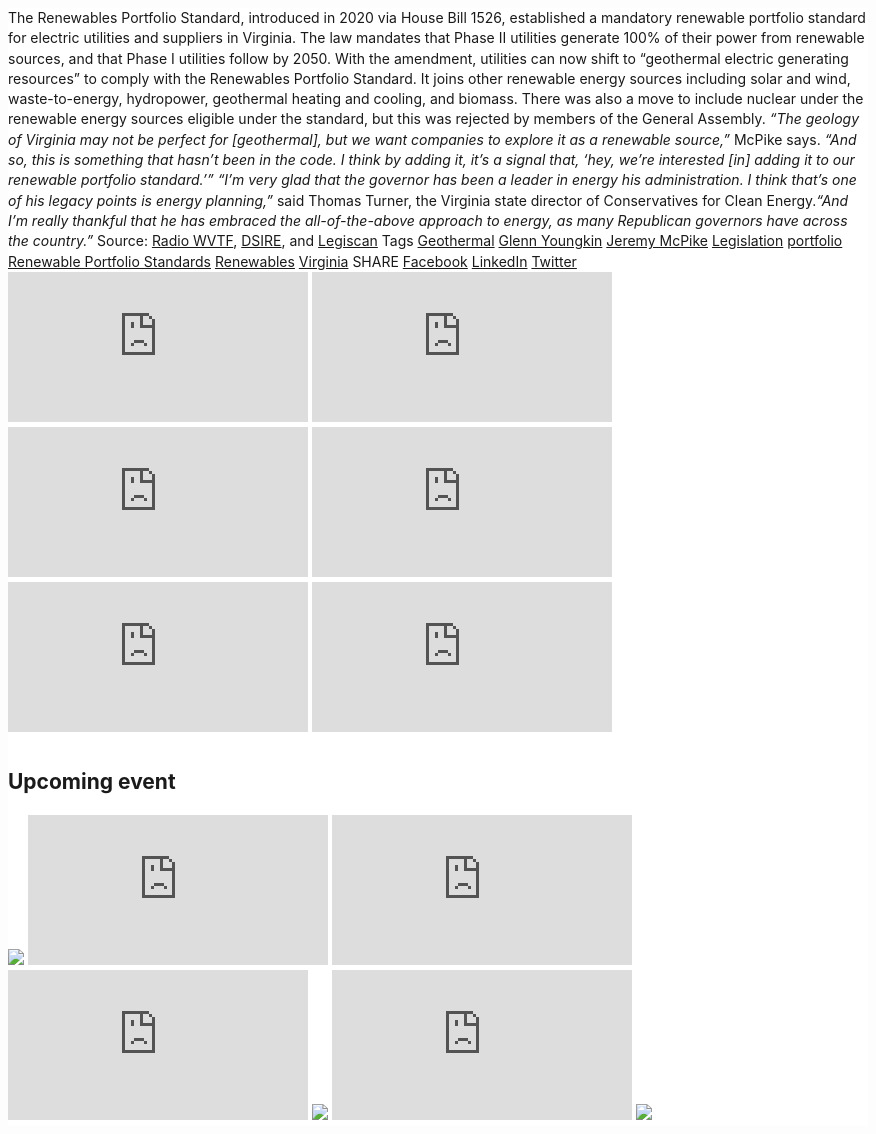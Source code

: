 The Renewables Portfolio Standard, introduced in 2020 via House Bill 1526, established a mandatory renewable portfolio standard for electric utilities and suppliers in Virginia. The law mandates that Phase II utilities generate 100% of their power from renewable sources, and that Phase I utilities follow by 2050.
With the amendment, utilities can now shift to “geothermal electric generating resources” to comply with the Renewables Portfolio Standard. It joins other renewable energy sources including solar and wind, waste-to-energy, hydropower, geothermal heating and cooling, and biomass.
There was also a move to include nuclear under the renewable energy sources eligible under the standard, but this was rejected by members of the General Assembly.
_“The geology of Virginia may not be perfect for [geothermal], but we want companies to explore it as a renewable source,”_ McPike says. _“And so, this is something that hasn’t been in the code. I think by adding it, it’s a signal that, ‘hey, we’re interested [in] adding it to our renewable portfolio standard.’”_
_“I’m very glad that the governor has been a leader in energy his administration. I think that’s one of his legacy points is energy planning,”_ said Thomas Turner, the Virginia state director of Conservatives for Clean Energy._“And I’m really thankful that he has embraced the all-of-the-above approach to energy, as many Republican governors have across the country.”_
Source: [Radio WVTF](https://www.wvtf.org/news/2025-05-13/virginia-signals-its-ready-to-explore-geothermal-energy-with-new-legislation), [DSIRE](https://programs.dsireusa.org/system/program/detail/22133/renewable-portfolio-standard), and [Legiscan](https://legiscan.com/VA/bill/SB1316/2025)
Tags
[Geothermal](https://www.thinkgeoenergy.com/tag/geothermal/) [Glenn Youngkin](https://www.thinkgeoenergy.com/tag/glenn-youngkin/) [Jeremy McPike](https://www.thinkgeoenergy.com/tag/jeremy-mcpike/) [Legislation](https://www.thinkgeoenergy.com/tag/legislation/) [portfolio](https://www.thinkgeoenergy.com/tag/portfolio/) [Renewable Portfolio Standards](https://www.thinkgeoenergy.com/tag/renewable-portfolio-standards/) [Renewables](https://www.thinkgeoenergy.com/tag/renewables/) [Virginia](https://www.thinkgeoenergy.com/tag/virginia/)
SHARE
[Facebook](javascript:void\(0\))
[LinkedIn](javascript:void\(0\))
[Twitter](javascript:void\(0\))
[![](https://ads.thinkgeoenergy.com/delivery/avw.php?zoneid=40&cb=1&n=af91e151)](https://ads.thinkgeoenergy.com/delivery/ck.php?n=af91e151&cb=1)
[![](https://ads.thinkgeoenergy.com/delivery/avw.php?zoneid=41&cb=1&n=a7dfda8b)](https://ads.thinkgeoenergy.com/delivery/ck.php?n=a7dfda8b&cb=1)
[![](https://ads.thinkgeoenergy.com/delivery/avw.php?zoneid=147&cb=1&n=a90740cd)](https://ads.thinkgeoenergy.com/delivery/ck.php?n=a90740cd&cb=1)
[![](https://ads.thinkgeoenergy.com/delivery/avw.php?zoneid=21&cb=1&n=a02718af)](https://ads.thinkgeoenergy.com/delivery/ck.php?n=a02718af&cb=1)
[![](https://ads.thinkgeoenergy.com/delivery/avw.php?zoneid=22&cb=1&n=af71fb28)](https://ads.thinkgeoenergy.com/delivery/ck.php?n=af71fb28&cb=1)
[![](https://ads.thinkgeoenergy.com/delivery/avw.php?zoneid=23&cb=1&n=a4159bf3)](https://ads.thinkgeoenergy.com/delivery/ck.php?n=a4159bf3&cb=1)
## Upcoming event
[![](https://www.thinkgeoenergy.com/virginia-passes-law-to-include-geothermal-power-in-renewable-energy-portfolio-standard/)](https://www.thinkgeoenergy.com/virginia-passes-law-to-include-geothermal-power-in-renewable-energy-portfolio-standard/)
[![](https://ads.thinkgeoenergy.com/delivery/avw.php?zoneid=35&cb=1&n=ac8caac7)](https://ads.thinkgeoenergy.com/delivery/ck.php?n=ac8caac7&cb=1)
[![](https://ads.thinkgeoenergy.com/delivery/avw.php?zoneid=36&cb=1&n=a19b6bc8)](https://ads.thinkgeoenergy.com/delivery/ck.php?n=a19b6bc8&cb=1)
[![](https://ads.thinkgeoenergy.com/delivery/avw.php?zoneid=37&cb=1&n=ae3fd23e)](https://ads.thinkgeoenergy.com/delivery/ck.php?n=ae3fd23e&cb=1)
[![](https://ads.thinkgeoenergy.com/images/476eb28404bc7209c844fbfbd47b5d28.jpg)](https://ads.thinkgeoenergy.com/delivery/cl.php?bannerid=35&zoneid=2&sig=a917c6c0f2e3da26dbab140583e33f79f4282700f22311e51efeddd8c441792a&oadest=http%3A%2F%2Fexergy-orc.com%2F%3F%26utm_source%3Dthink%2Bgeo%2Benergy%26utm_medium%3Ddisplay%26utm_campaign%3Dthink%2Bgeo%2Benergy%2Bwebsite%2Badvertising)
![](https://ads.thinkgeoenergy.com/delivery/lg.php?bannerid=35&campaignid=1&zoneid=2&loc=https%3A%2F%2Fwww.thinkgeoenergy.com%2Fvirginia-passes-law-to-include-geothermal-power-in-renewable-energy-portfolio-standard%2F&cb=5295d0ae3d)
[![](https://ads.thinkgeoenergy.com/images/a62b7481c7116f0aac3d58406ab9fb81.png)](https://ads.thinkgeoenergy.com/delivery/cl.php?bannerid=310&zoneid=3&sig=b88a8bde13e9b9d2a9b95000271f9f6e7b2a7129c09729a3226591ce0274baaf&oadest=https%3A%2F%2Fwww.orcan-energy.com%2Fen%2F%3F%26utm_source%3Dthink%2Bgeo%2Benergy%26utm_medium%3Ddisplay%26utm_campaign%3Dthink%2Bgeo%2Benergy%2Bwebsite%2Badvertising)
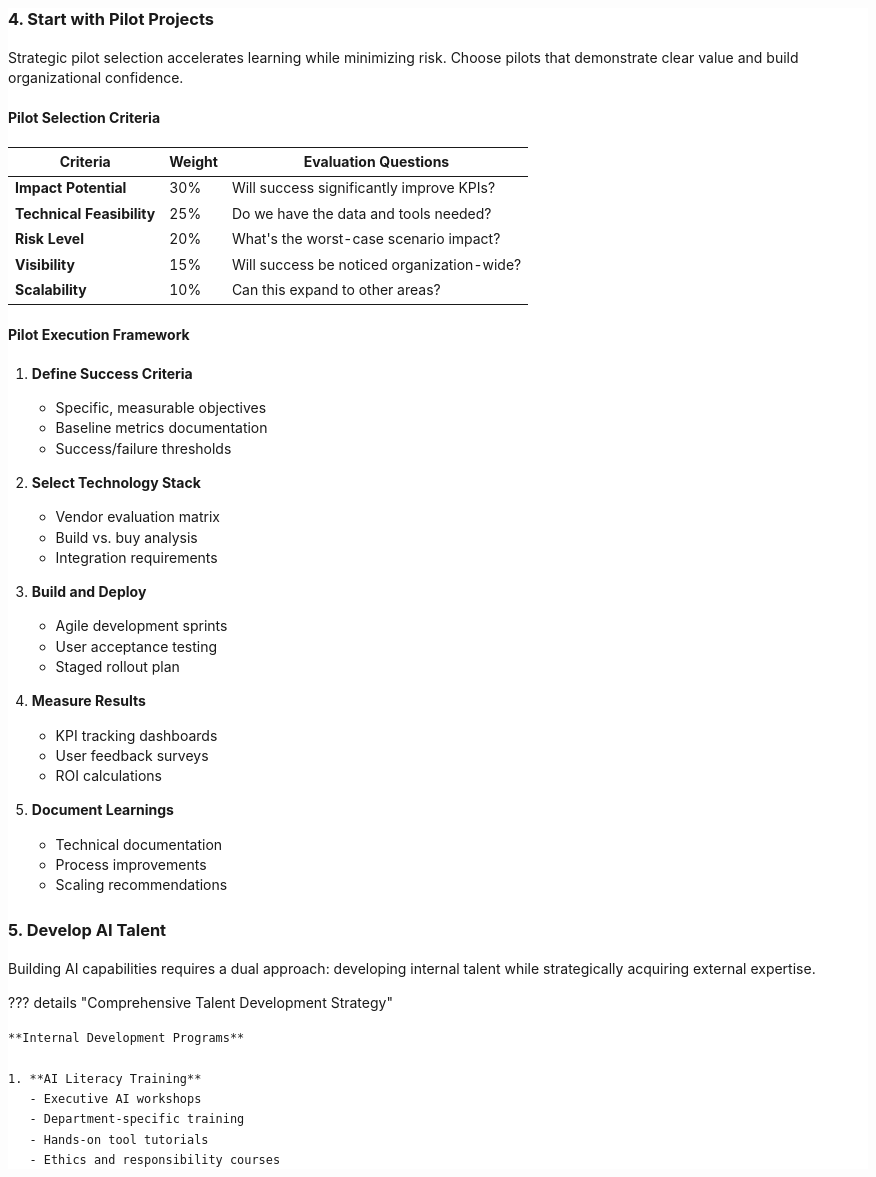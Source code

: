 ### 4. Start with Pilot Projects

Strategic pilot selection accelerates learning while minimizing risk. Choose pilots that demonstrate clear value and build organizational confidence.

#### Pilot Selection Criteria

| Criteria | Weight | Evaluation Questions |
|----------|--------|---------------------|
| **Impact Potential** | 30% | Will success significantly improve KPIs? |
| **Technical Feasibility** | 25% | Do we have the data and tools needed? |
| **Risk Level** | 20% | What's the worst-case scenario impact? |
| **Visibility** | 15% | Will success be noticed organization-wide? |
| **Scalability** | 10% | Can this expand to other areas? |

#### Pilot Execution Framework

1. **Define Success Criteria**
   - Specific, measurable objectives
   - Baseline metrics documentation
   - Success/failure thresholds

2. **Select Technology Stack**
   - Vendor evaluation matrix
   - Build vs. buy analysis
   - Integration requirements

3. **Build and Deploy**
   - Agile development sprints
   - User acceptance testing
   - Staged rollout plan

4. **Measure Results**
   - KPI tracking dashboards
   - User feedback surveys
   - ROI calculations

5. **Document Learnings**
   - Technical documentation
   - Process improvements
   - Scaling recommendations

### 5. Develop AI Talent

Building AI capabilities requires a dual approach: developing internal talent while strategically acquiring external expertise.

??? details "Comprehensive Talent Development Strategy"
    
    **Internal Development Programs**
    
    1. **AI Literacy Training**
       - Executive AI workshops
       - Department-specific training
       - Hands-on tool tutorials
       - Ethics and responsibility courses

■ Goal of the exercise
Go through the data and return each line where the word "documentation" appears.

■ Output for this exercise
   - Baseline metrics documentation
   - Technical documentation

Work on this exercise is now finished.